_Try it_: From the data below, give the number of lines holding the word "outras", with nothing else added.

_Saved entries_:
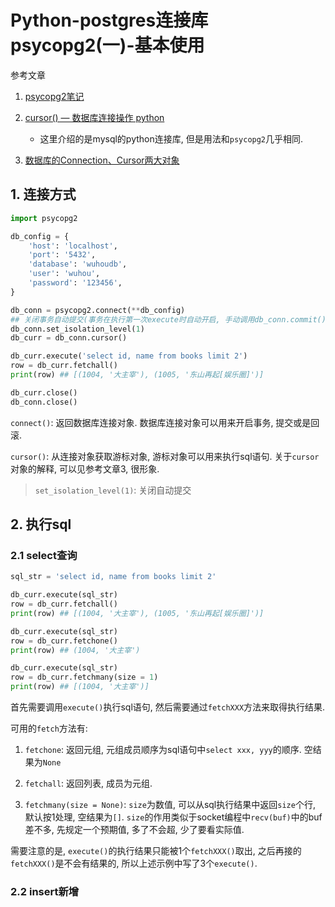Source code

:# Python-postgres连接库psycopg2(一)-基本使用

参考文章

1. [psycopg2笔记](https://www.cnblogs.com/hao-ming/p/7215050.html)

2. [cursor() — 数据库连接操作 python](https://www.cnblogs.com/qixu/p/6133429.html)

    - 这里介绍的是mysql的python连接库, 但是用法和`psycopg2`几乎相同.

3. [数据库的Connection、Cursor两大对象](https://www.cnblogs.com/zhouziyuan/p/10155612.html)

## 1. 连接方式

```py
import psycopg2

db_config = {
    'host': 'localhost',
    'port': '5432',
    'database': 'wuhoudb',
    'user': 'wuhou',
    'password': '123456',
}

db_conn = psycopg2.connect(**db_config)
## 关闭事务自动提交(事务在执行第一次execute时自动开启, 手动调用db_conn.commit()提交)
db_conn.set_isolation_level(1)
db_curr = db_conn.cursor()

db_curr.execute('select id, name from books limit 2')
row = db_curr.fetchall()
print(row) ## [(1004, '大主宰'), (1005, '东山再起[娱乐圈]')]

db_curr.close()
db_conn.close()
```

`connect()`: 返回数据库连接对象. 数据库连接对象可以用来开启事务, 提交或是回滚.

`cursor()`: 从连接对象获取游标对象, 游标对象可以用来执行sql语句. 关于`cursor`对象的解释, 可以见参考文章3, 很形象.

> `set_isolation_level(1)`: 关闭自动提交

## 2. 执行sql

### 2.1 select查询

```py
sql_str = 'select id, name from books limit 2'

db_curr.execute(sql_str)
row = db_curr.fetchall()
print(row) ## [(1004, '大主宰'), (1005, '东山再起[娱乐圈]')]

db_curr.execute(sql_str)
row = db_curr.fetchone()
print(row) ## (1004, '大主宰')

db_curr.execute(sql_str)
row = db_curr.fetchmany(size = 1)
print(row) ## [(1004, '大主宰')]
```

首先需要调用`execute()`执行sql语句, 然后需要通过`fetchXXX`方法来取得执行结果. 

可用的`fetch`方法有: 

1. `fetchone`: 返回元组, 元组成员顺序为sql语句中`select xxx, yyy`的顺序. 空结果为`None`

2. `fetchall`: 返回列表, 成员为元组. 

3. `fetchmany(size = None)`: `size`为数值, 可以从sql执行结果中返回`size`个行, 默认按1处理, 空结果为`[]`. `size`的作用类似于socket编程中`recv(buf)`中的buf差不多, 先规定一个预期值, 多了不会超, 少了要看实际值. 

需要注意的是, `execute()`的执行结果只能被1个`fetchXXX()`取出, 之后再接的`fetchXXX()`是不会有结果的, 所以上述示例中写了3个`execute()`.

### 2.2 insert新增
--
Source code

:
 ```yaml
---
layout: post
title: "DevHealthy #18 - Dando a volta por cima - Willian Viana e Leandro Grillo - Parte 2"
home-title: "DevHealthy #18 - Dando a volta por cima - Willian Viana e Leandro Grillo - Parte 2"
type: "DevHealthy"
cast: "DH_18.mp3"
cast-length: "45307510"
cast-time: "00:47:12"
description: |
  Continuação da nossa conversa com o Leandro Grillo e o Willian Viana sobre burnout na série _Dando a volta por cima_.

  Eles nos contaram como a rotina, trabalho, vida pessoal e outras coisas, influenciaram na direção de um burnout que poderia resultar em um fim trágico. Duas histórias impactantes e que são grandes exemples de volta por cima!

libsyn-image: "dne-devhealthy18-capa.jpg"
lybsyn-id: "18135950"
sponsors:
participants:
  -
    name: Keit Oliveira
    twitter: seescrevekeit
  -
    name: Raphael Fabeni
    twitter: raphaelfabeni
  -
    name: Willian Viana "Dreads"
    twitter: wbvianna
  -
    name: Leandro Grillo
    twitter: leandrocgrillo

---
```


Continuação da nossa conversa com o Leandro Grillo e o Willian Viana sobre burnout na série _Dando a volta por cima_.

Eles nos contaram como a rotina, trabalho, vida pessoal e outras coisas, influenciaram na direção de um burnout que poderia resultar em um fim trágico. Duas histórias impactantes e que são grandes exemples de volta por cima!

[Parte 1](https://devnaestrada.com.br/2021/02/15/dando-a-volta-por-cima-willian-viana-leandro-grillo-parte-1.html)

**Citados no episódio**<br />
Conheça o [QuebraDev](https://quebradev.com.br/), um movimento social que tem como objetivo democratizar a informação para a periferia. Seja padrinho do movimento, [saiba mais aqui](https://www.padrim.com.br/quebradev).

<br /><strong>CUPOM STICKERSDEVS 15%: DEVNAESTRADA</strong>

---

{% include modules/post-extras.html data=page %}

_Task solution_: 2